**** Data for this exercise ****
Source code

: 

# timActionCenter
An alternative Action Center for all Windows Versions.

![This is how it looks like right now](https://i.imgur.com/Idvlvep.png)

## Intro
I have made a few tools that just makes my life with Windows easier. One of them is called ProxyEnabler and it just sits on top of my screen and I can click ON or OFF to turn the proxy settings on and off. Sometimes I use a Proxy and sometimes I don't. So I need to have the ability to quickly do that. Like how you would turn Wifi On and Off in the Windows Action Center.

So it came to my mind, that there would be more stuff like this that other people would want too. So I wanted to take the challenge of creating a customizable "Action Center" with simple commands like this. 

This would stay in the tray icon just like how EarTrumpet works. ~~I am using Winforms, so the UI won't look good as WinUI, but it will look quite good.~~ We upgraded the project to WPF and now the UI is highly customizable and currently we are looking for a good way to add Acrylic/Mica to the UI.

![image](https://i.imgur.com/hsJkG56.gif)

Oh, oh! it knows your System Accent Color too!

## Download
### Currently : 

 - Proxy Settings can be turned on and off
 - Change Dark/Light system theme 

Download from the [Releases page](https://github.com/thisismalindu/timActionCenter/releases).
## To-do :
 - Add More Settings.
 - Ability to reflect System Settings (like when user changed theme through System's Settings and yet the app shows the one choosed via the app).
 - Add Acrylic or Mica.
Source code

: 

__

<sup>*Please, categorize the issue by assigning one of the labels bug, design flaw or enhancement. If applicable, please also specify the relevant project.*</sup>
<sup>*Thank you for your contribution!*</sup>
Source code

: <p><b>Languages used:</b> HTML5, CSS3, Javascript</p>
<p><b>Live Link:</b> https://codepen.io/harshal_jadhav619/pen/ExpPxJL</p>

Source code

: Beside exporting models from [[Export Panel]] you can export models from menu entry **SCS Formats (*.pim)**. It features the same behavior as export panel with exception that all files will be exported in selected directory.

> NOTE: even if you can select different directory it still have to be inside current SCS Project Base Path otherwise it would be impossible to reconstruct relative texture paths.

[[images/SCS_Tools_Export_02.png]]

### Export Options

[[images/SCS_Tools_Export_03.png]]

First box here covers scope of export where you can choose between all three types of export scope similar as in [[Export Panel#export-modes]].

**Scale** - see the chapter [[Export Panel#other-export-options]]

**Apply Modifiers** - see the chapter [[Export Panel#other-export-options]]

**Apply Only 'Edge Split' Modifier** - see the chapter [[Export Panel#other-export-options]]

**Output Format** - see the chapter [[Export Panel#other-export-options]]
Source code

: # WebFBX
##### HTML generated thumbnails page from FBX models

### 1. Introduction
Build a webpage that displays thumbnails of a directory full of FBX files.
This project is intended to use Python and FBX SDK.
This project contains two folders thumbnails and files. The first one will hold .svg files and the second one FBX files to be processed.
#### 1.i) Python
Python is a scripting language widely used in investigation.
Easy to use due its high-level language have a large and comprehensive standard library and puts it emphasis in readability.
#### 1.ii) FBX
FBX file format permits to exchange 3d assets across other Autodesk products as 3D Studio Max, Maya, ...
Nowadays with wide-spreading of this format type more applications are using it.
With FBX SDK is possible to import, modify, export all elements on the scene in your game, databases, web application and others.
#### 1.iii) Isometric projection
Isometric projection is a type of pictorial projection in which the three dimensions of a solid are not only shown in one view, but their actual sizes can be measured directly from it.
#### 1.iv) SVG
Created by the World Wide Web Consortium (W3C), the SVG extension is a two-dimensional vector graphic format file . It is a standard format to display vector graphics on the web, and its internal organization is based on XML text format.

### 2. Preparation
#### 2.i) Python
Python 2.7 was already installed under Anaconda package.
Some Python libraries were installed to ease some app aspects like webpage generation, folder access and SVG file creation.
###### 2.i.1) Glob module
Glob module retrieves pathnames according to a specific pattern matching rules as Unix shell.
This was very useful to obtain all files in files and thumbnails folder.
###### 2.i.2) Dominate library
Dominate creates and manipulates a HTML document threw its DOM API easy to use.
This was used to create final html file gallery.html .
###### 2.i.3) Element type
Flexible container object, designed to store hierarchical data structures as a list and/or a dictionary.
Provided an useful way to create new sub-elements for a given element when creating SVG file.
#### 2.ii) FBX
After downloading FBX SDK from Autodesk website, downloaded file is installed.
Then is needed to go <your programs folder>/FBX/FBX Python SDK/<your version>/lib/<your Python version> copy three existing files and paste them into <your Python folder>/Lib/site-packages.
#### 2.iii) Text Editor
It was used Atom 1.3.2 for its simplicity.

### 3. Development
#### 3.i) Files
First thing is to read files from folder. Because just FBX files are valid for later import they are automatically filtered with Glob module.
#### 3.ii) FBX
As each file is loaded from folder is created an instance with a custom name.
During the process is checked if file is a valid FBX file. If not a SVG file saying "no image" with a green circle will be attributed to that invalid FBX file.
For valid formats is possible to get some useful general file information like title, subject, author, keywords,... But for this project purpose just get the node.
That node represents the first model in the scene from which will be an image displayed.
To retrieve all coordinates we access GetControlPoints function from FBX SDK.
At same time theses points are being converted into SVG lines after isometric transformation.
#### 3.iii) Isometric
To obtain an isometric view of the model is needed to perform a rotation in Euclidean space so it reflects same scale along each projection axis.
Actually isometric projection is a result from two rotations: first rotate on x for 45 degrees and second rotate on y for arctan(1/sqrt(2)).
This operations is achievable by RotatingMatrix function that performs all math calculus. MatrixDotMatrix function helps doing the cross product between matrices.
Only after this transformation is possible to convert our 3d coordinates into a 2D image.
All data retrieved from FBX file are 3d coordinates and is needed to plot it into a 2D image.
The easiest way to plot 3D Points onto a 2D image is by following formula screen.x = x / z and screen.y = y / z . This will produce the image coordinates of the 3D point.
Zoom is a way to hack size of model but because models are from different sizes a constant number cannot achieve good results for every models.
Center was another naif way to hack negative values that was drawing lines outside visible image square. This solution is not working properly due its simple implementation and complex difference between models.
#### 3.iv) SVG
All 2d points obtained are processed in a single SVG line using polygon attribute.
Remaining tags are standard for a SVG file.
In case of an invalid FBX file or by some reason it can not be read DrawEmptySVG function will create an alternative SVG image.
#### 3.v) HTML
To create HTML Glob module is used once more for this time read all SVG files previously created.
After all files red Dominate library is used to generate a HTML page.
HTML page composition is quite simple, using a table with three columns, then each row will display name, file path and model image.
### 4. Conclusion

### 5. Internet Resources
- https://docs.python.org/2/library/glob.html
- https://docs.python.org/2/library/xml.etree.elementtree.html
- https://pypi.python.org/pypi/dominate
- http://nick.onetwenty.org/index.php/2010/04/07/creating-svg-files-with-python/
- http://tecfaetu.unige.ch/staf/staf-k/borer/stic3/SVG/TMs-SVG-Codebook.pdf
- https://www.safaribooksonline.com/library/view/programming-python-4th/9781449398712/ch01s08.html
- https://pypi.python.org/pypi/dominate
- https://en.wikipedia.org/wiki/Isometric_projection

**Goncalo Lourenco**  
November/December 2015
****
**** Data for this exercise ****
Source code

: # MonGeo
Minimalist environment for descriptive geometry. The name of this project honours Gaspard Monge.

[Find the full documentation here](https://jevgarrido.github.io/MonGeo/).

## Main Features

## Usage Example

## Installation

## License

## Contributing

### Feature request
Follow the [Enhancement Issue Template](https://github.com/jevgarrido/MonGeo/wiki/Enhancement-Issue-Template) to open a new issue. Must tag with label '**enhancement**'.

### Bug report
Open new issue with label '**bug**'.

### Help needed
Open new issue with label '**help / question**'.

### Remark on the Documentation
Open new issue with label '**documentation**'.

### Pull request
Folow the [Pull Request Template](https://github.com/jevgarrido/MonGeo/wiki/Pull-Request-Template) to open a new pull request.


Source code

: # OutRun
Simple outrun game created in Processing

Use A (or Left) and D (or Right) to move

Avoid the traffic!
****
Working from the records above, find how many lines contain the string "enhancement" and answer with the bare number.

2